**Aim of the exercise:**
All lines in the entries below that hold "Recognize" make up the answer.

**Material supplied:**
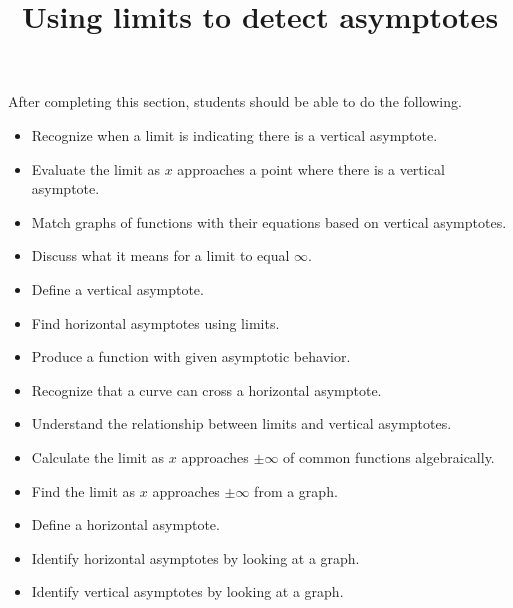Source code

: \documentclass{ximera}
\title{Using limits to detect asymptotes}
\begin{document}
\begin{abstract}
\end{abstract}

\maketitle

\begin{sectionOutcomes}

After completing this section, students should be able to do the following.

\begin{itemize}
\item Recognize when a limit is indicating there is a vertical asymptote.
\item Evaluate the limit as $x$ approaches a point where there is a vertical asymptote.
\item Match graphs of functions with their equations based on vertical asymptotes.
\item Discuss what it means for a limit to equal $\infty$.
\item Define a vertical asymptote.
\item Find horizontal asymptotes using limits.
\item Produce a function with given asymptotic behavior.
\item Recognize that a curve can cross a horizontal asymptote.
\item Understand the relationship between limits and vertical asymptotes.
\item Calculate the limit as $x$ approaches $\pm \infty$ of common functions algebraically.
\item Find the limit as $x$ approaches $\pm \infty$ from a graph.
\item Define a horizontal asymptote.
\item Identify horizontal asymptotes by looking at a graph.
\item Identify vertical asymptotes by looking at a graph.
\end{itemize}
\end{sectionOutcomes}
\end{document}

**Output of the exercise:**
\item Recognize when a limit is indicating there is a vertical asymptote.
\item Recognize that a curve can cross a horizontal asymptote.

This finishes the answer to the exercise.